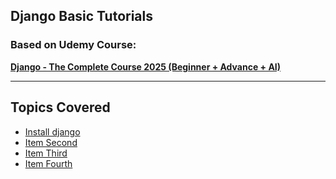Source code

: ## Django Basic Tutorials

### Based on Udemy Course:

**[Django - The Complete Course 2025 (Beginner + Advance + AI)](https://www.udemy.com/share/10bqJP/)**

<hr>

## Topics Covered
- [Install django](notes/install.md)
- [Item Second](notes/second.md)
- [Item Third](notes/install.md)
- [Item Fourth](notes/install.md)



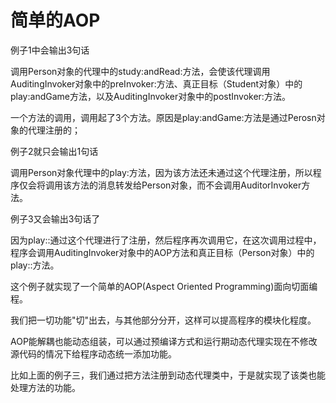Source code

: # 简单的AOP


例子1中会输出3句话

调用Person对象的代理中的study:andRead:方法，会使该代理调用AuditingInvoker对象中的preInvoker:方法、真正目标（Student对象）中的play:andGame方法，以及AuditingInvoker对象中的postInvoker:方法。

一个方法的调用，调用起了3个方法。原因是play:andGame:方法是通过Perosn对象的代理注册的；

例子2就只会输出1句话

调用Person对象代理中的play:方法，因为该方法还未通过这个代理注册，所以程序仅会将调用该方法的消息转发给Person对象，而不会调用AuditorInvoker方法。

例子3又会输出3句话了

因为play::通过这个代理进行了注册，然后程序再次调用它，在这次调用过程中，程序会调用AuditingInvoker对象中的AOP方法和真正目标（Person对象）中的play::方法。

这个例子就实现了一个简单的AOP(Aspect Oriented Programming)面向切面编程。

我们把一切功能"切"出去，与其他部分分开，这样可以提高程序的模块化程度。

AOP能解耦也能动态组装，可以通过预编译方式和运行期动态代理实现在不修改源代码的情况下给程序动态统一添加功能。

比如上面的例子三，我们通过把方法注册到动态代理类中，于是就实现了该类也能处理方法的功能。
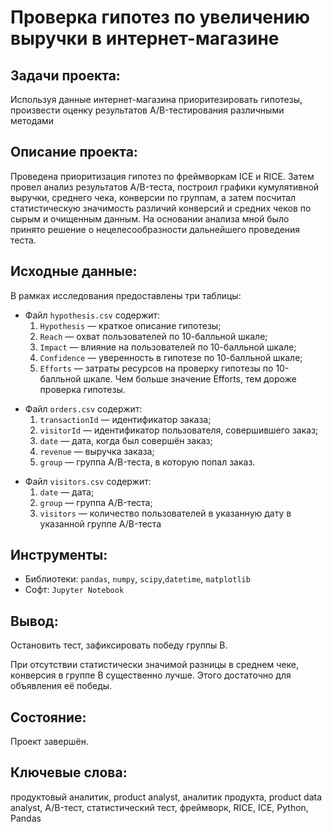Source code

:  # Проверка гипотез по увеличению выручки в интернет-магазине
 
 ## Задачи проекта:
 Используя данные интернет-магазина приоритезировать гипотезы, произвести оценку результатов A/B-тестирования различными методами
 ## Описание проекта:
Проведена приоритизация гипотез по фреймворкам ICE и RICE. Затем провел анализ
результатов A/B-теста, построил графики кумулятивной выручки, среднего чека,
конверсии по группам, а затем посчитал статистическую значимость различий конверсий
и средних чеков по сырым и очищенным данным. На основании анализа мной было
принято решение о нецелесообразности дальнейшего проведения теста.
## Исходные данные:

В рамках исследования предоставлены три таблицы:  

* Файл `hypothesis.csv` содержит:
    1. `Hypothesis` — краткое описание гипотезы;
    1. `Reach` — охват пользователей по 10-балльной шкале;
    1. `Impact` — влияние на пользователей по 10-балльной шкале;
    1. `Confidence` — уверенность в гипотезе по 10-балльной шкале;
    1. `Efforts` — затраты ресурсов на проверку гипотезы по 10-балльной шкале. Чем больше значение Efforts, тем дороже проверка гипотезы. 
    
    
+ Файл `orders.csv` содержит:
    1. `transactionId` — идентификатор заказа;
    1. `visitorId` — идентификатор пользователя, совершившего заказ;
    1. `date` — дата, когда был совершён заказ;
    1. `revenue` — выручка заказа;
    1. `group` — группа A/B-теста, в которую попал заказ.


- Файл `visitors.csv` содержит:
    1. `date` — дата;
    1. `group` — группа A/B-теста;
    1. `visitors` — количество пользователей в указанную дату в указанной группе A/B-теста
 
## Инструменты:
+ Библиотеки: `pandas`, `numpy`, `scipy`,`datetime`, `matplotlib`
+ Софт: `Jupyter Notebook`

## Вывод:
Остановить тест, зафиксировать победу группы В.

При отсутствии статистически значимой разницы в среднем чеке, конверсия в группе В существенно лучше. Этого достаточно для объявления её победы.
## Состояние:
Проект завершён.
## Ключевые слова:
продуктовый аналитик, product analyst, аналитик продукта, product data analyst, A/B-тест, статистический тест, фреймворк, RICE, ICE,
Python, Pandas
==
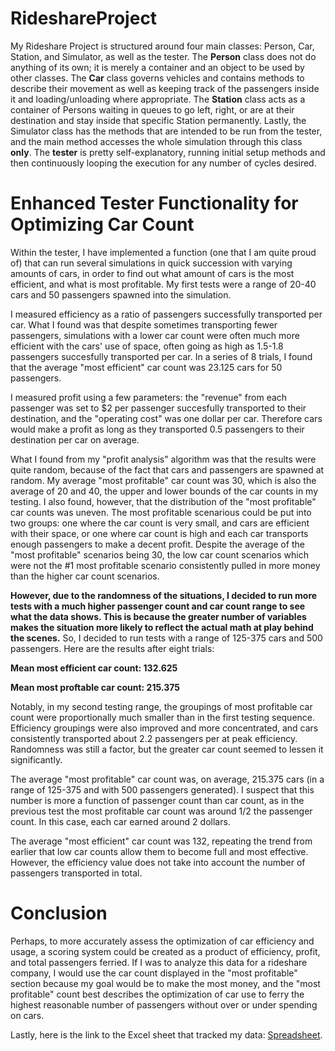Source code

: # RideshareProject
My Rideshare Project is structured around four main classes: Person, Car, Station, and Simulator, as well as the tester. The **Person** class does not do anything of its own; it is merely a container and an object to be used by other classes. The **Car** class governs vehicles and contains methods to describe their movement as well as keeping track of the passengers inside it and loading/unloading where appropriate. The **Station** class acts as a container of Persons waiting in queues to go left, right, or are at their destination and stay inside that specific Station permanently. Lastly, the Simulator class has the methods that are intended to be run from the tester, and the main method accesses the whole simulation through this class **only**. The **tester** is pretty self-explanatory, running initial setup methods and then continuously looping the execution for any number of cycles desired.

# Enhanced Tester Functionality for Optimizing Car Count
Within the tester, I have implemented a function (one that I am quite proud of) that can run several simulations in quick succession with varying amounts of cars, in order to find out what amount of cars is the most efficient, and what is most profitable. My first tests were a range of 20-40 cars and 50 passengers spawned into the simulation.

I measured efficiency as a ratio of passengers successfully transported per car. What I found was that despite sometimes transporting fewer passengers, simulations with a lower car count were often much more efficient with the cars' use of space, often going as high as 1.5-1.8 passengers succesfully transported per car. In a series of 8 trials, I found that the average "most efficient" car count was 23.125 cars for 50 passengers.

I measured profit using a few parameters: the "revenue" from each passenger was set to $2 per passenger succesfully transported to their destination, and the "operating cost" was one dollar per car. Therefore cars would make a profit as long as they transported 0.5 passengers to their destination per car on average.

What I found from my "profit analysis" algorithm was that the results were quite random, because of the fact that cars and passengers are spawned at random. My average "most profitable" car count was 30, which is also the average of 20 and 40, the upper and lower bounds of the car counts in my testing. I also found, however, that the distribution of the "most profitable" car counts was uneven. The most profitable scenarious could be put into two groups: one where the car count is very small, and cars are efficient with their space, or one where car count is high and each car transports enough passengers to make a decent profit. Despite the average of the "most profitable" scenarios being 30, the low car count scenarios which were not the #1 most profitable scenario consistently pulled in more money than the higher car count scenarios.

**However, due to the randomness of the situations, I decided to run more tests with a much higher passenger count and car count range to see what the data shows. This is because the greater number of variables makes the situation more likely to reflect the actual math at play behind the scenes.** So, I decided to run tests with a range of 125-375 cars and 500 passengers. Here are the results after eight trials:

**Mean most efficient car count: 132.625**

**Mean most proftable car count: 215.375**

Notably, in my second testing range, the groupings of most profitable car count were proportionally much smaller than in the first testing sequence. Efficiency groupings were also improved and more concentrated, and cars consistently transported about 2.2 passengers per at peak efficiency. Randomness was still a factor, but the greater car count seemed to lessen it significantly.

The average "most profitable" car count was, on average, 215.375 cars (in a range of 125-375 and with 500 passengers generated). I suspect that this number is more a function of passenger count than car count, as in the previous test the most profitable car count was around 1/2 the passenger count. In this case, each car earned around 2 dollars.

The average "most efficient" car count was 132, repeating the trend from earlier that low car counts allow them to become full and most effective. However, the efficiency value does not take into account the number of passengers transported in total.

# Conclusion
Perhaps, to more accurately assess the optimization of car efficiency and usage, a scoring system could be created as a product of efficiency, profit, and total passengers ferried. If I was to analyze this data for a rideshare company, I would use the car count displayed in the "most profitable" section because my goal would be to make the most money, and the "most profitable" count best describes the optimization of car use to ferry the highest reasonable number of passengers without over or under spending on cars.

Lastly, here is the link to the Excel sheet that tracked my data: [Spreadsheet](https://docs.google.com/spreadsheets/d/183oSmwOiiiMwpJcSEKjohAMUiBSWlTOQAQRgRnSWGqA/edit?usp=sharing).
...
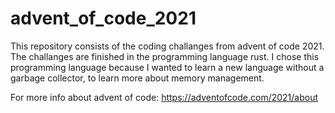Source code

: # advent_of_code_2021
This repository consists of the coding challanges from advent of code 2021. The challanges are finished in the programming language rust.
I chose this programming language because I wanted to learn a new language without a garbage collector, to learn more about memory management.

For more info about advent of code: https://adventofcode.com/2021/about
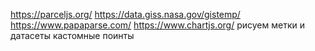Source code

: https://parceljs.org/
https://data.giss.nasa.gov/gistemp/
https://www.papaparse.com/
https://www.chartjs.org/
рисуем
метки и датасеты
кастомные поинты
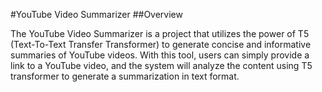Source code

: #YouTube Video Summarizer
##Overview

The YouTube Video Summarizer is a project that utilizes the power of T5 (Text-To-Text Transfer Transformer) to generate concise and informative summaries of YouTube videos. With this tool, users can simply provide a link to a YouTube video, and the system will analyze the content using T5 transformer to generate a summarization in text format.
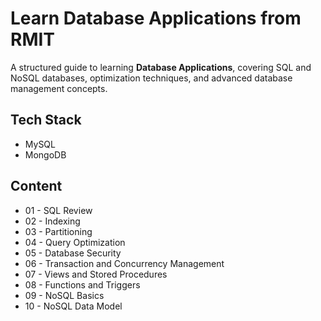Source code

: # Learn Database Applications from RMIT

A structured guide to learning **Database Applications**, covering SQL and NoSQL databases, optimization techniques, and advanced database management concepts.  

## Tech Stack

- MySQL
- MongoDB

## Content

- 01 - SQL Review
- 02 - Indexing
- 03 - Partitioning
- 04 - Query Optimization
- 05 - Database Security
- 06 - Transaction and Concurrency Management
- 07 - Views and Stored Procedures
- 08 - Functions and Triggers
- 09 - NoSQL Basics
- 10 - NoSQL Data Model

**Work to be completed**: Search the listing above for the lines with "- 05 - Database Security" and "- 10 - NoSQL Data Model", then output those lines and all lines between them exactly.

**Answer for this exercise**:
- 05 - Database Security
- 06 - Transaction and Concurrency Management
- 07 - Views and Stored Procedures
- 08 - Functions and Triggers
- 09 - NoSQL Basics
- 10 - NoSQL Data Model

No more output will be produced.